▶ WHAT YOU ARE ASKED TO DO: As an exercise, transcribe the data below in full and exactly, omitting pictures.

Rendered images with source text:
::::::::

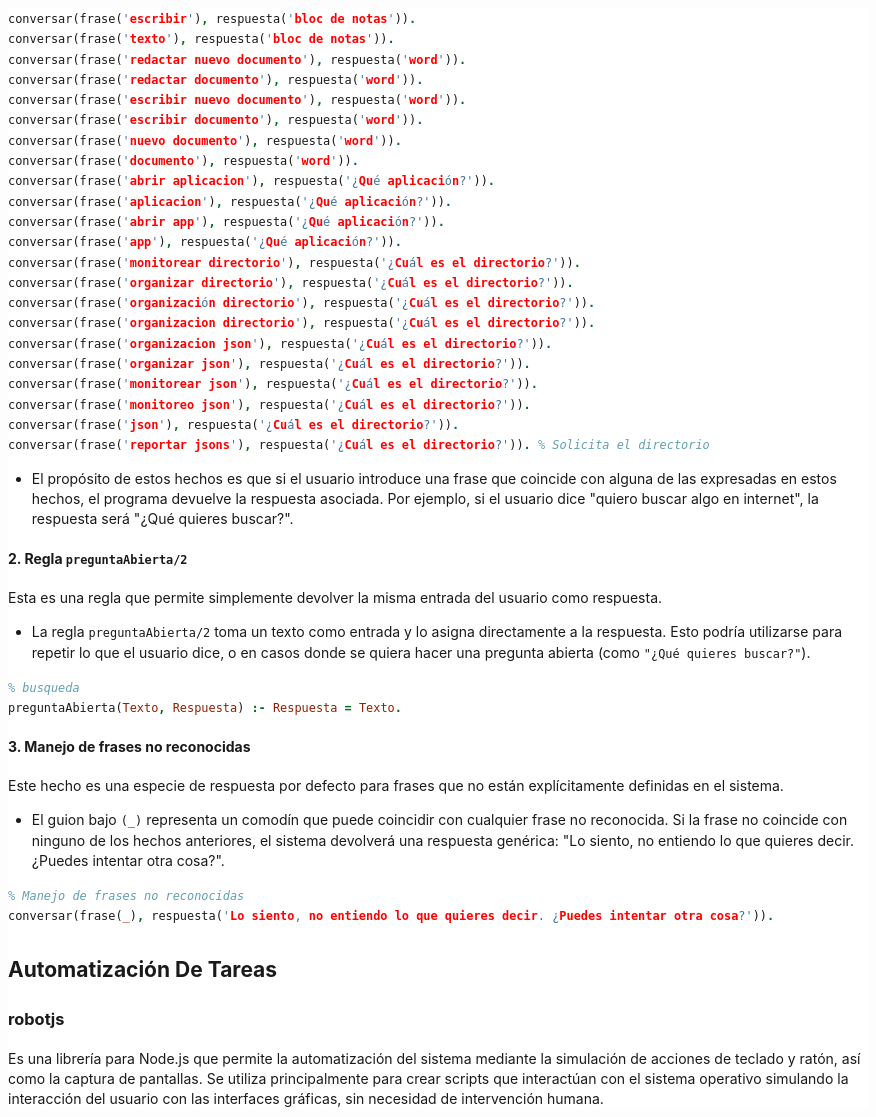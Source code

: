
 ```prolog
conversar(frase('escribir'), respuesta('bloc de notas')).
conversar(frase('texto'), respuesta('bloc de notas')).
conversar(frase('redactar nuevo documento'), respuesta('word')).
conversar(frase('redactar documento'), respuesta('word')).
conversar(frase('escribir nuevo documento'), respuesta('word')).
conversar(frase('escribir documento'), respuesta('word')).
conversar(frase('nuevo documento'), respuesta('word')).
conversar(frase('documento'), respuesta('word')).
conversar(frase('abrir aplicacion'), respuesta('¿Qué aplicación?')).
conversar(frase('aplicacion'), respuesta('¿Qué aplicación?')).
conversar(frase('abrir app'), respuesta('¿Qué aplicación?')).
conversar(frase('app'), respuesta('¿Qué aplicación?')).
conversar(frase('monitorear directorio'), respuesta('¿Cuál es el directorio?')).
conversar(frase('organizar directorio'), respuesta('¿Cuál es el directorio?')).
conversar(frase('organización directorio'), respuesta('¿Cuál es el directorio?')).
conversar(frase('organizacion directorio'), respuesta('¿Cuál es el directorio?')).
conversar(frase('organizacion json'), respuesta('¿Cuál es el directorio?')).
conversar(frase('organizar json'), respuesta('¿Cuál es el directorio?')).
conversar(frase('monitorear json'), respuesta('¿Cuál es el directorio?')).
conversar(frase('monitoreo json'), respuesta('¿Cuál es el directorio?')).
conversar(frase('json'), respuesta('¿Cuál es el directorio?')).
conversar(frase('reportar jsons'), respuesta('¿Cuál es el directorio?')). % Solicita el directorio
```
* El propósito de estos hechos es que si el usuario introduce una frase que coincide con alguna de las expresadas en estos hechos, el programa devuelve la respuesta asociada. Por ejemplo, si el usuario dice "quiero buscar algo en internet", la respuesta será "¿Qué quieres buscar?".

#### 2. Regla `preguntaAbierta/2`
Esta es una regla que permite simplemente devolver la misma entrada del usuario como respuesta.

* La regla `preguntaAbierta/2` toma un texto como entrada y lo asigna directamente a la respuesta. Esto podría utilizarse para repetir lo que el usuario dice, o en casos donde se quiera hacer una pregunta abierta (como `"¿Qué quieres buscar?"`).

```prolog
% busqueda
preguntaAbierta(Texto, Respuesta) :- Respuesta = Texto.
```

#### 3. Manejo de frases no reconocidas
Este hecho es una especie de respuesta por defecto para frases que no están explícitamente definidas en el sistema.

* El guion bajo `(_)` representa un comodín que puede coincidir con cualquier frase no reconocida. Si la frase no coincide con ninguno de los hechos anteriores, el sistema devolverá una respuesta genérica: "Lo siento, no entiendo lo que quieres decir. ¿Puedes intentar otra cosa?".

```prolog
% Manejo de frases no reconocidas
conversar(frase(_), respuesta('Lo siento, no entiendo lo que quieres decir. ¿Puedes intentar otra cosa?')).
```

## Automatización De Tareas
### robotjs
Es una librería para Node.js que permite la automatización del sistema mediante la simulación de acciones de teclado y ratón, así como la captura de pantallas. Se utiliza principalmente para crear scripts que interactúan con el sistema operativo simulando la interacción del usuario con las interfaces gráficas, sin necesidad de intervención humana.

::::::::

▶ OUTPUT FOR THIS EXERCISE:
Source code

:
 ```prolog
conversar(frase('escribir'), respuesta('bloc de notas')).
conversar(frase('texto'), respuesta('bloc de notas')).
conversar(frase('redactar nuevo documento'), respuesta('word')).
conversar(frase('redactar documento'), respuesta('word')).
conversar(frase('escribir nuevo documento'), respuesta('word')).
conversar(frase('escribir documento'), respuesta('word')).
conversar(frase('nuevo documento'), respuesta('word')).
conversar(frase('documento'), respuesta('word')).
conversar(frase('abrir aplicacion'), respuesta('¿Qué aplicación?')).
conversar(frase('aplicacion'), respuesta('¿Qué aplicación?')).
conversar(frase('abrir app'), respuesta('¿Qué aplicación?')).
conversar(frase('app'), respuesta('¿Qué aplicación?')).
conversar(frase('monitorear directorio'), respuesta('¿Cuál es el directorio?')).
conversar(frase('organizar directorio'), respuesta('¿Cuál es el directorio?')).
conversar(frase('organización directorio'), respuesta('¿Cuál es el directorio?')).
conversar(frase('organizacion directorio'), respuesta('¿Cuál es el directorio?')).
conversar(frase('organizacion json'), respuesta('¿Cuál es el directorio?')).
conversar(frase('organizar json'), respuesta('¿Cuál es el directorio?')).
conversar(frase('monitorear json'), respuesta('¿Cuál es el directorio?')).
conversar(frase('monitoreo json'), respuesta('¿Cuál es el directorio?')).
conversar(frase('json'), respuesta('¿Cuál es el directorio?')).
conversar(frase('reportar jsons'), respuesta('¿Cuál es el directorio?')). % Solicita el directorio
```
* El propósito de estos hechos es que si el usuario introduce una frase que coincide con alguna de las expresadas en estos hechos, el programa devuelve la respuesta asociada. Por ejemplo, si el usuario dice "quiero buscar algo en internet", la respuesta será "¿Qué quieres buscar?".

#### 2. Regla `preguntaAbierta/2`
Esta es una regla que permite simplemente devolver la misma entrada del usuario como respuesta.

* La regla `preguntaAbierta/2` toma un texto como entrada y lo asigna directamente a la respuesta. Esto podría utilizarse para repetir lo que el usuario dice, o en casos donde se quiera hacer una pregunta abierta (como `"¿Qué quieres buscar?"`).

```prolog
% busqueda
preguntaAbierta(Texto, Respuesta) :- Respuesta = Texto.
```

#### 3. Manejo de frases no reconocidas
Este hecho es una especie de respuesta por defecto para frases que no están explícitamente definidas en el sistema.

* El guion bajo `(_)` representa un comodín que puede coincidir con cualquier frase no reconocida. Si la frase no coincide con ninguno de los hechos anteriores, el sistema devolverá una respuesta genérica: "Lo siento, no entiendo lo que quieres decir. ¿Puedes intentar otra cosa?".

```prolog
% Manejo de frases no reconocidas
conversar(frase(_), respuesta('Lo siento, no entiendo lo que quieres decir. ¿Puedes intentar otra cosa?')).
```

## Automatización De Tareas
### robotjs
Es una librería para Node.js que permite la automatización del sistema mediante la simulación de acciones de teclado y ratón, así como la captura de pantallas. Se utiliza principalmente para crear scripts que interactúan con el sistema operativo simulando la interacción del usuario con las interfaces gráficas, sin necesidad de intervención humana.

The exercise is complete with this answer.